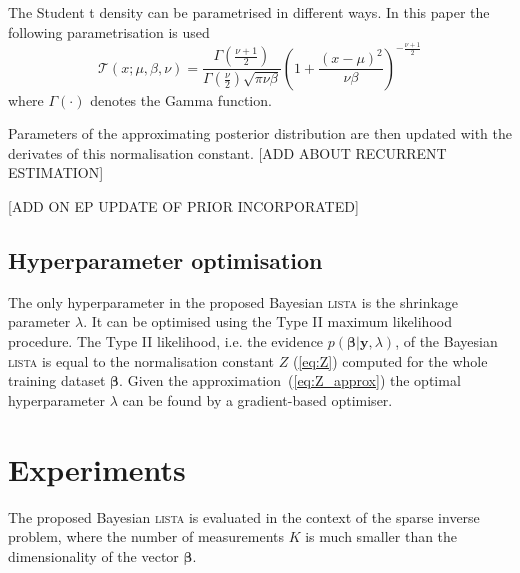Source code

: \documentclass[letterpaper]{article}
\begin{document}
The Student t density can be parametrised in different ways. In this paper the following parametrisation is used 
\begin{equation}
\mathcal{T}(x; \mu, \beta, \nu) = \frac{\Gamma\left(\frac{\nu + 1}{2}\right)}{\Gamma\left(\frac{\nu}{2}\right)\sqrt{\pi \nu \beta}} \left(1 + \frac{(x - \mu)^2}{\nu\beta}\right)^{-\frac{\nu + 1}{2}}
\end{equation}
where $\Gamma(\cdot)$ denotes the Gamma function.

Parameters of the approximating posterior distribution are then updated with the derivates of this normalisation constant. [ADD ABOUT RECURRENT ESTIMATION]

[ADD ON EP UPDATE OF PRIOR INCORPORATED]

\subsection{Hyperparameter optimisation}
The only hyperparameter in the proposed Bayesian \textsc{lista} is the shrinkage parameter $\lambda$. It can be optimised using the Type II maximum likelihood procedure. The Type II likelihood, i.e. the evidence $p(\boldsymbol\beta | \mathbf{y}, \lambda)$, of the Bayesian \textsc{lista} is equal to the normalisation constant $Z$ (\ref{eq:Z}) computed for the whole training dataset $\boldsymbol\beta$. Given the approximation~(\ref{eq:Z_approx}) the optimal hyperparameter $\lambda$ can be found by a gradient-based optimiser.

\section{Experiments}
\label{sec:experiments}
The proposed Bayesian \textsc{lista} is evaluated in the context of the sparse inverse problem, where the number of measurements $K$ is much smaller than the dimensionality of the vector $\boldsymbol\beta$.
\end{document}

========================================================================

• [What you have to do] All lines from the one that has "the vector $\boldsymbol\beta$." through the end of the material above should be returned exactly; omit the rest.

• [Response]
The proposed Bayesian \textsc{lista} is evaluated in the context of the sparse inverse problem, where the number of measurements $K$ is much smaller than the dimensionality of the vector $\boldsymbol\beta$.
\end{document}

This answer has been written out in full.